On a hot and humid Friday night, our salad dinner was just perfect. In the winter Friday night dinners are much more complicated affairs reflecting the comfort food we need to keep us warm when it's frigid and snowy out and we've battled the elements in our daily outdoor excursions. Yesterday's salad, my version of a Caesar salad, was more to our taste on these summer evenings, though. I just prepare it in different stages before dinnertime. First off, the croutons, that I bake in the toaster-oven with lots of garlic and Parmesan sprinkled over.
An hour before assembling the salad I microwave the cauliflower and cover the skinned, deboned chicken breast with aluminum foil to bake it in the toaster oven. Then it's simply a matter of assembling the green onion, lettuce, snap peas, bell pepper and tomatoes along with the cauliflower and chicken cut into little squares. Finally, just before serving a sprinkling of Caesar dressing, and it's done.
We'll have another salad this evening, a more conventional one, except that mixed beans will be added to it, and French dressing. That gets prepared a few hours before dinner, and refrigerated for everything to blend in taste. While I'm cutting up vegetables, Jackie and Jillie pick up their ears and let their nose lead them to the kitchen, directly underfoot, appealing for vegetable handouts, even when they've just finished a salad of their own.

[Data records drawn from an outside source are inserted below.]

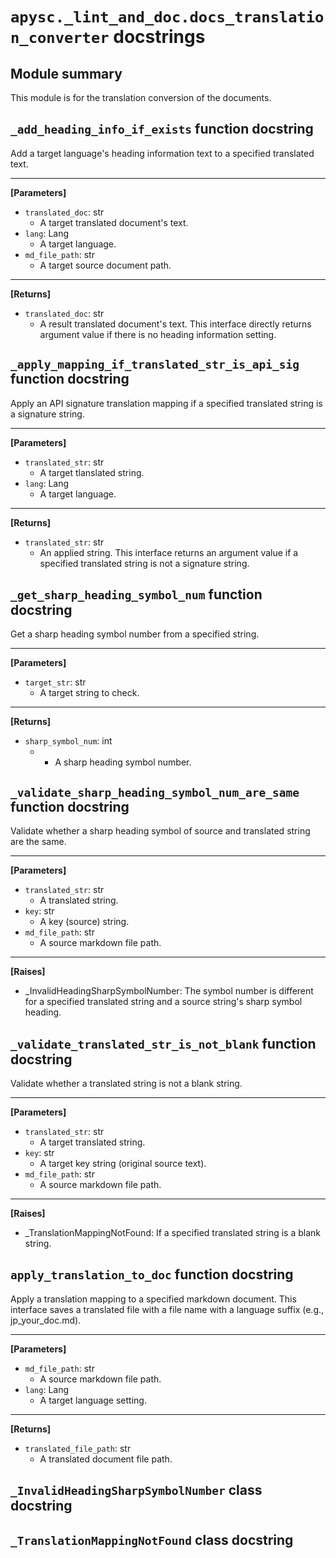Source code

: # `apysc._lint_and_doc.docs_translation_converter` docstrings

## Module summary

This module is for the translation conversion of the documents.

## `_add_heading_info_if_exists` function docstring

Add a target language's heading information text to a specified translated text.<hr>

**[Parameters]**

- `translated_doc`: str
  - A target translated document's text.
- `lang`: Lang
  - A target language.
- `md_file_path`: str
  - A target source document path.

<hr>

**[Returns]**

- `translated_doc`: str
  - A result translated document's text. This interface directly returns argument value if there is no heading information setting.

## `_apply_mapping_if_translated_str_is_api_sig` function docstring

Apply an API signature translation mapping if a specified translated string is a signature string.<hr>

**[Parameters]**

- `translated_str`: str
  - A target tlanslated string.
- `lang`: Lang
  - A target language.

<hr>

**[Returns]**

- `translated_str`: str
  - An applied string. This interface returns an argument value if a specified translated string is not a signature string.

## `_get_sharp_heading_symbol_num` function docstring

Get a sharp heading symbol number from a specified string.<hr>

**[Parameters]**

- `target_str`: str
  - A target string to check.

<hr>

**[Returns]**

- `sharp_symbol_num`: int
  - - A sharp heading symbol number.

## `_validate_sharp_heading_symbol_num_are_same` function docstring

Validate whether a sharp heading symbol of source and translated string are the same.<hr>

**[Parameters]**

- `translated_str`: str
  - A translated string.
- `key`: str
  - A key (source) string.
- `md_file_path`: str
  - A source markdown file path.

<hr>

**[Raises]**

- _InvalidHeadingSharpSymbolNumber: The symbol number is different for a specified translated string and a source string's sharp symbol heading.

## `_validate_translated_str_is_not_blank` function docstring

Validate whether a translated string is not a blank string.<hr>

**[Parameters]**

- `translated_str`: str
  - A target translated string.
- `key`: str
  - A target key string (original source text).
- `md_file_path`: str
  - A source markdown file path.

<hr>

**[Raises]**

- _TranslationMappingNotFound: If a specified translated string is a blank string.

## `apply_translation_to_doc` function docstring

Apply a translation mapping to a specified markdown document. This interface saves a translated file with a file name with a language suffix (e.g., jp_your_doc.md).<hr>

**[Parameters]**

- `md_file_path`: str
  - A source markdown file path.
- `lang`: Lang
  - A target language setting.

<hr>

**[Returns]**

- `translated_file_path`: str
  - A translated document file path.

## `_InvalidHeadingSharpSymbolNumber` class docstring

## `_TranslationMappingNotFound` class docstring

The sun was out first thing this morning, and we were greeted with a much cooler day. Perfect, I thought, for finally getting out to do some garden work. And there's plenty to be done. I've been prevented from getting at it because of constant rain. But sun, that's great, all the more so with cooler temperatures. Then, right after breakfast in went the sun, nudged out of the sky by aggressive clouds.
We thought we'd be all right for at least the length of our hike through the ravine. And we thought wrong. Well, not quite; rain didn't begin coming down until we were almost out of the forest. But while we were out going through the trails, there were plenty of things to take our attention. Besides laughing at the antics Jackie and Jillie were up to. Yarrow is now in its element, growing thicker and taller in some places.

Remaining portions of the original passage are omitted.